Invited by dance director Martha Hill, Holm was one of the founding artists at Bennington College in 1934 along with Martha Graham, Charles Weidman, and Doris Humphrey, who came to be some of the most influential modern dancers of their time: "The Big Four". The American Dance Festival (ADF) arose from Bennington College. This was an opportunity for modern dancers to come together to take class and present new works. Holm's first major work, Trend, (1937) dealt with social criticism and incorporated Ausdruckstanz and American techniques. In 1941, she started a Center of Dance in Colorado Springs where she had summer courses and was able to perfect her creative exploration technique.

In 1948, she choreographed for Broadway: Ballet Ballads and Kiss Me, Kate which led to twelve other musicals.
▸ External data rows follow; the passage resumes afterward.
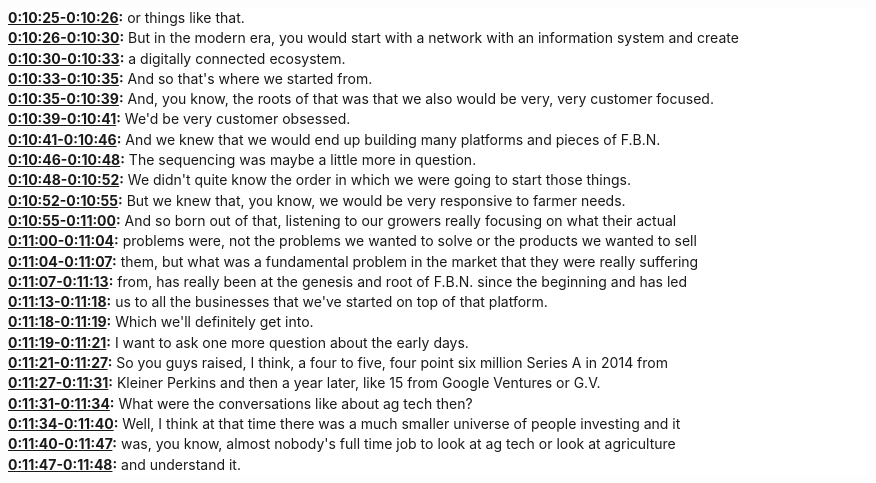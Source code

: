 **[0:10:25-0:10:26](https://www.agtechsowhat.com/agtechsowhatepisodes/2021/11/28/later-stage-agtech-startup-lessons-3-farmers-business-network#t=0:10:25):**  or things like that.  
**[0:10:26-0:10:30](https://www.agtechsowhat.com/agtechsowhatepisodes/2021/11/28/later-stage-agtech-startup-lessons-3-farmers-business-network#t=0:10:26):**  But in the modern era, you would start with a network with an information system and create  
**[0:10:30-0:10:33](https://www.agtechsowhat.com/agtechsowhatepisodes/2021/11/28/later-stage-agtech-startup-lessons-3-farmers-business-network#t=0:10:30):**  a digitally connected ecosystem.  
**[0:10:33-0:10:35](https://www.agtechsowhat.com/agtechsowhatepisodes/2021/11/28/later-stage-agtech-startup-lessons-3-farmers-business-network#t=0:10:33):**  And so that's where we started from.  
**[0:10:35-0:10:39](https://www.agtechsowhat.com/agtechsowhatepisodes/2021/11/28/later-stage-agtech-startup-lessons-3-farmers-business-network#t=0:10:35):**  And, you know, the roots of that was that we also would be very, very customer focused.  
**[0:10:39-0:10:41](https://www.agtechsowhat.com/agtechsowhatepisodes/2021/11/28/later-stage-agtech-startup-lessons-3-farmers-business-network#t=0:10:39):**  We'd be very customer obsessed.  
**[0:10:41-0:10:46](https://www.agtechsowhat.com/agtechsowhatepisodes/2021/11/28/later-stage-agtech-startup-lessons-3-farmers-business-network#t=0:10:41):**  And we knew that we would end up building many platforms and pieces of F.B.N.  
**[0:10:46-0:10:48](https://www.agtechsowhat.com/agtechsowhatepisodes/2021/11/28/later-stage-agtech-startup-lessons-3-farmers-business-network#t=0:10:46):**  The sequencing was maybe a little more in question.  
**[0:10:48-0:10:52](https://www.agtechsowhat.com/agtechsowhatepisodes/2021/11/28/later-stage-agtech-startup-lessons-3-farmers-business-network#t=0:10:48):**  We didn't quite know the order in which we were going to start those things.  
**[0:10:52-0:10:55](https://www.agtechsowhat.com/agtechsowhatepisodes/2021/11/28/later-stage-agtech-startup-lessons-3-farmers-business-network#t=0:10:52):**  But we knew that, you know, we would be very responsive to farmer needs.  
**[0:10:55-0:11:00](https://www.agtechsowhat.com/agtechsowhatepisodes/2021/11/28/later-stage-agtech-startup-lessons-3-farmers-business-network#t=0:10:55):**  And so born out of that, listening to our growers really focusing on what their actual  
**[0:11:00-0:11:04](https://www.agtechsowhat.com/agtechsowhatepisodes/2021/11/28/later-stage-agtech-startup-lessons-3-farmers-business-network#t=0:11:00):**  problems were, not the problems we wanted to solve or the products we wanted to sell  
**[0:11:04-0:11:07](https://www.agtechsowhat.com/agtechsowhatepisodes/2021/11/28/later-stage-agtech-startup-lessons-3-farmers-business-network#t=0:11:04):**  them, but what was a fundamental problem in the market that they were really suffering  
**[0:11:07-0:11:13](https://www.agtechsowhat.com/agtechsowhatepisodes/2021/11/28/later-stage-agtech-startup-lessons-3-farmers-business-network#t=0:11:07):**  from, has really been at the genesis and root of F.B.N. since the beginning and has led  
**[0:11:13-0:11:18](https://www.agtechsowhat.com/agtechsowhatepisodes/2021/11/28/later-stage-agtech-startup-lessons-3-farmers-business-network#t=0:11:13):**  us to all the businesses that we've started on top of that platform.  
**[0:11:18-0:11:19](https://www.agtechsowhat.com/agtechsowhatepisodes/2021/11/28/later-stage-agtech-startup-lessons-3-farmers-business-network#t=0:11:18):**  Which we'll definitely get into.  
**[0:11:19-0:11:21](https://www.agtechsowhat.com/agtechsowhatepisodes/2021/11/28/later-stage-agtech-startup-lessons-3-farmers-business-network#t=0:11:19):**  I want to ask one more question about the early days.  
**[0:11:21-0:11:27](https://www.agtechsowhat.com/agtechsowhatepisodes/2021/11/28/later-stage-agtech-startup-lessons-3-farmers-business-network#t=0:11:21):**  So you guys raised, I think, a four to five, four point six million Series A in 2014 from  
**[0:11:27-0:11:31](https://www.agtechsowhat.com/agtechsowhatepisodes/2021/11/28/later-stage-agtech-startup-lessons-3-farmers-business-network#t=0:11:27):**  Kleiner Perkins and then a year later, like 15 from Google Ventures or G.V.  
**[0:11:31-0:11:34](https://www.agtechsowhat.com/agtechsowhatepisodes/2021/11/28/later-stage-agtech-startup-lessons-3-farmers-business-network#t=0:11:31):**  What were the conversations like about ag tech then?  
**[0:11:34-0:11:40](https://www.agtechsowhat.com/agtechsowhatepisodes/2021/11/28/later-stage-agtech-startup-lessons-3-farmers-business-network#t=0:11:34):**  Well, I think at that time there was a much smaller universe of people investing and it  
**[0:11:40-0:11:47](https://www.agtechsowhat.com/agtechsowhatepisodes/2021/11/28/later-stage-agtech-startup-lessons-3-farmers-business-network#t=0:11:40):**  was, you know, almost nobody's full time job to look at ag tech or look at agriculture  
**[0:11:47-0:11:48](https://www.agtechsowhat.com/agtechsowhatepisodes/2021/11/28/later-stage-agtech-startup-lessons-3-farmers-business-network#t=0:11:47):**  and understand it.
Holm's dance work Metropolitan Daily was the first modern dance composition to be televised on NBC, and her Labanotation score for Kiss Me, Kate (1948) was the first choreography to be copyrighted in the United States. She also choreographed Out of This World (1950), The Liar (1950), My Darlin' Aida (1952), The Golden Apple (1954), My Fair Lady (1956), Camelot (1960), and Anya (1965). She also directed a 1960s television musical adaptation of Pinocchio. Holm choreographed extensively in the fields of concert dance and musical theatre. Other works by Holm include: Tragic Exodus, They Too Are Exiles, Dance Of Work and Play and Dance Sonata

==As a dance educator==
Hanya Holm's approach to teaching was to liberate each individual to define a technical style of his or her own that should express their inner personality and give freedom to explore. She would tell her students, "You have a perfect right to branch out, if you have the stuff in you, if you discover your own richness, if you have something to say." Holm's philosophy of teaching was how to find the essence of dance and understand where the movement comes from in the body that way it is a natural response in the dancer's body. She brought weltanschauung to her dance teaching. Holm was strict; she expected greatness from her students which would come from a willingness to work hard. It was her thought that if you worked hard and truly wanted it, you would achieve the desired outcome. Holm had an extremely keen eye, she had the ability to look at something and verbalize what she wanted using elaborate imagery and analogies. She used her technique class as a preparation for her improvisation and composition classes. These classes were where the students could expand and experiment on the skills that were presented in class, making the movement innate in their bodies. A large amount of Holm's choreography came from the improv and comp classes. Hanya Holm taught anatomy, Dalcroze eurhythmics, improvisation, and Labanotation at her school.

She taught at Colorado College, Mills College, University of Wisconsin, Alwin Nikolais School, and was the Head of Dance Department in New York's Musical Theatre Academy. After 1974, she taught at the Juilliard School (Martha Hill, director) in New York. In 1988, a documentary of her life Hanya: Portrait of a Pioneer narrated by Julie Andrews and Alfred Drake, and featuring interviews with Holm, Nikolais, Murray Louis, and others, was released by Dance Horizons.

==Family and death==

Her son was Broadway lighting designer Klaus Holm. She and her son are interred in Hanover Township, Luzerne County, Pennsylvania. She was divorced from Reinhold Martin Kuntze, a German sculptor.

Holm has been honored by the National Dance Association, in 1976, with the Heritage Award for her contributions to dance education. She was inducted into the National Museum of Dance's Mr. & Mrs. Cornelius Vanderbilt Whitney Hall of Fame in 1988.

Holm died at the age of 99 of pneumonia on 3 November 1992 in New York City, New York.